SingaporeSingapore Tchaikovsky, Piazzolla, Moyer, VCH Chamber Series: Valentine’s Day Concert: Souvenir de Florence, Victoria Concert Hall, Singapore, 14.02.2015 (RP)

Pyotr Ilyich Tchaikovsky: Souvenir de Florence, Op. 70
Astor Piazzolla: History of Tango
Mike Moyer: Sonata Latino


Members of the Singapore Symphony Orchestra (SSO) and guest musicians offered a musical bouquet for Valentine’s Day at the Victoria Concert Hall. Tchaikovsky’s Souvenir de Florence may have inspired the title of the concert, but in reality its soul was in the Americas, not Europe. The Russian composer’s Tuscan-inspired sextet paled somewhat in comparison to the Latin beat of the tangos, rhumbas and salsas which followed.
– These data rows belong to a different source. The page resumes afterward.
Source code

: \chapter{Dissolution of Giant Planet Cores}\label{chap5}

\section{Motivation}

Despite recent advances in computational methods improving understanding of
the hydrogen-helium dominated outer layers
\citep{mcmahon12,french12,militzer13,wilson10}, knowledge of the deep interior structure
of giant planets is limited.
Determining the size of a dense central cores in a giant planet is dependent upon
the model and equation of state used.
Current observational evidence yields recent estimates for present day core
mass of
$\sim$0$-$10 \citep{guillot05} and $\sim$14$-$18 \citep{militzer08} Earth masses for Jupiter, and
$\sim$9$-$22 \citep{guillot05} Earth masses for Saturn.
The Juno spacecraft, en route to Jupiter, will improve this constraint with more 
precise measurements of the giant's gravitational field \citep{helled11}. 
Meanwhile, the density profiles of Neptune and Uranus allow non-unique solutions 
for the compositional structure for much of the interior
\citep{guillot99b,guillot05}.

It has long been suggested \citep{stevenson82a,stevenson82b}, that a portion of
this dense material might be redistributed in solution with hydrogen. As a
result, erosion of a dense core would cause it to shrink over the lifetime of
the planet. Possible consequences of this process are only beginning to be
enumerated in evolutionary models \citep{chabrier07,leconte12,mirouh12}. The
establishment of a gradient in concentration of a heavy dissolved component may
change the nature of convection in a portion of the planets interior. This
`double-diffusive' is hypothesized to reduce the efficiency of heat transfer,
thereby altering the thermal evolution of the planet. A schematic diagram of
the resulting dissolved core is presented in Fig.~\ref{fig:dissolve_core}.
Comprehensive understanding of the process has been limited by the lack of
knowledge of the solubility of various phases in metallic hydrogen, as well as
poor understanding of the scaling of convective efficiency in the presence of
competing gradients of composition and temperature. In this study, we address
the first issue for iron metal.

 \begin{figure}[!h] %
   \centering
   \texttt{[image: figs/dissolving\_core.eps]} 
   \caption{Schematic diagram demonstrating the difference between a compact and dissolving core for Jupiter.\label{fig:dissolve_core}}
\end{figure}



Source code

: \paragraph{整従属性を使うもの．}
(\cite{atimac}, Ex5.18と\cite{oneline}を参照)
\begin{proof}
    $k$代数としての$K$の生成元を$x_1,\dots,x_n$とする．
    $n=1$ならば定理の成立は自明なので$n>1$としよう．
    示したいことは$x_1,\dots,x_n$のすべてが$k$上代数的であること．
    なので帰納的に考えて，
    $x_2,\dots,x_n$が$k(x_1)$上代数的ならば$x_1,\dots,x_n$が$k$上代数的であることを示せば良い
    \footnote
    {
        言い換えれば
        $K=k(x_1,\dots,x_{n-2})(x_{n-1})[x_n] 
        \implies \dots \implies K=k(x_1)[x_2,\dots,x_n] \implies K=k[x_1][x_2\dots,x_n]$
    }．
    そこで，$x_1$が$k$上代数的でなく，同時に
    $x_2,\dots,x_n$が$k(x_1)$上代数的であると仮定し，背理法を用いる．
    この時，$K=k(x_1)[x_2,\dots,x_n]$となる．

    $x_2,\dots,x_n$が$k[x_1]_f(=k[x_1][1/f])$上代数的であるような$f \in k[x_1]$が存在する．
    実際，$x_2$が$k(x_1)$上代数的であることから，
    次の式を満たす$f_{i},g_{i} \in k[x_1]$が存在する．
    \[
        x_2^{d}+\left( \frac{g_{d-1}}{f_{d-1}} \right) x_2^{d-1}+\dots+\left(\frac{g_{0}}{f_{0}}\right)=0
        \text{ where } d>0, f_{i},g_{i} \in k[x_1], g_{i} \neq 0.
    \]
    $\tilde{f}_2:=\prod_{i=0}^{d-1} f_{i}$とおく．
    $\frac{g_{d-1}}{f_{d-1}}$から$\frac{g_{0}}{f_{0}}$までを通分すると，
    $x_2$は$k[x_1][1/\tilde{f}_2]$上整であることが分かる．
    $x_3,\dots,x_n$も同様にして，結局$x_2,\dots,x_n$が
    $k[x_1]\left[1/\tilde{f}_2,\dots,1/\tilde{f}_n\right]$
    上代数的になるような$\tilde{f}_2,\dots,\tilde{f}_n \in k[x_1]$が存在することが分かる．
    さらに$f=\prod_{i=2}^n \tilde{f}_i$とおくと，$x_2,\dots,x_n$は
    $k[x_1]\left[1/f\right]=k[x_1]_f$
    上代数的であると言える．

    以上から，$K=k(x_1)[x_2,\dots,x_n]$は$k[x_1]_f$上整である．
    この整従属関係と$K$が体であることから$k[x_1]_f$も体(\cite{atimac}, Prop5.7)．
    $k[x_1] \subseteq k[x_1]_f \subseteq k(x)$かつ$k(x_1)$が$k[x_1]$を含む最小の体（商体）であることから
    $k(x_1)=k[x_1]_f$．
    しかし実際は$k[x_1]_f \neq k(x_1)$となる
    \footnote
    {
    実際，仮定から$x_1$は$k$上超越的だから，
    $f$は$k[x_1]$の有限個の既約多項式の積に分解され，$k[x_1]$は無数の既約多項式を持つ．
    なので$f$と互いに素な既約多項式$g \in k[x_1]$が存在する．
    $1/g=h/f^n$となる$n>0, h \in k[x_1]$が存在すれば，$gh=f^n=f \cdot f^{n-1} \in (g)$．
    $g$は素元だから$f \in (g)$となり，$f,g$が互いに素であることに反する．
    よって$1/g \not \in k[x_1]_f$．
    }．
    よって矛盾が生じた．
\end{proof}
 That is not to say that the six SSO string players did not provide a stylish account of the Tchaikovsky. Violinist Chan Yong-Han and cellist Yu Jing played with rich tone in the second movement’s extended duet. Tchaikovsky used a cascading motif at various places in the sextet that descended from the violins to the cellos. It was crystal clear in its execution, with a grace and precision that made each rendition magical.

 Astor Piazzolla, a 20th-century Argentinian composer, devoted his energies to promoting the tango. Jin Ta, the SSO’s Principal Flautist, and Kevin Loh, a Singaporean guitar prodigy now in his late teens, joined in the composer’s History of the Tango, composed in 1986. In a word, their performance was beautiful. Jin Ta’s playing was lyrical and soulful, especially in the second movement entitled Café 1930. Kevin Loh plays with a sophistication and ease that belies his years. I can imagine more dramatic performances of this work, but this one left its mark for impeccable musicianship and sheer beauty.

 Staying in the Latin mode, Jin Ta returned with a pick-up salsa band for Mike Mower’s Sonata Latino. Mower, born in 1958, is an English saxophonist and composer. The extended duet between Jin Ta and pianist Liu Jia was the core of the piece and they performed it with flare. The salsa band is under utilized in the work, but the three brass players from the SSO performed with gusto. Their blazing interjections were the aural equivalent of flashes of white light. Evgueni Brokmiller, the SOO’s Associate Principal Flute, led the band competently, but one yearned for a Desi Arnaz, Xavier Cugat or one of their 21st-century equivalents. Those men had tangos, rumbas and salsas in their blood. It is more than keeping time, it’s in the moves.

 There was an encore. Jin Ta returned on stage with guitarist Kevin Loh, bass guitarist Wang Xu and pianist Liu Jia. Jin Ta told the audience that he was a Michael Jackson fan and as an encore they would play his arrangement of Love Never Felt So Good. The song was the first single released from Jackson’s second posthumous album, Xscape, a reworked demo track composed by Jackson and Paul Anka in 1983. Jin Ta did double duty, switching from flute to piano for an extended solo. He and Liu Jian timed it perfectly, so that not a beat was missed. Liu Jian, in a deep red dress appropriate for the day, gamely became part of rhythm section. It was a classy end to a classy Valentine’s Day musical afternoon.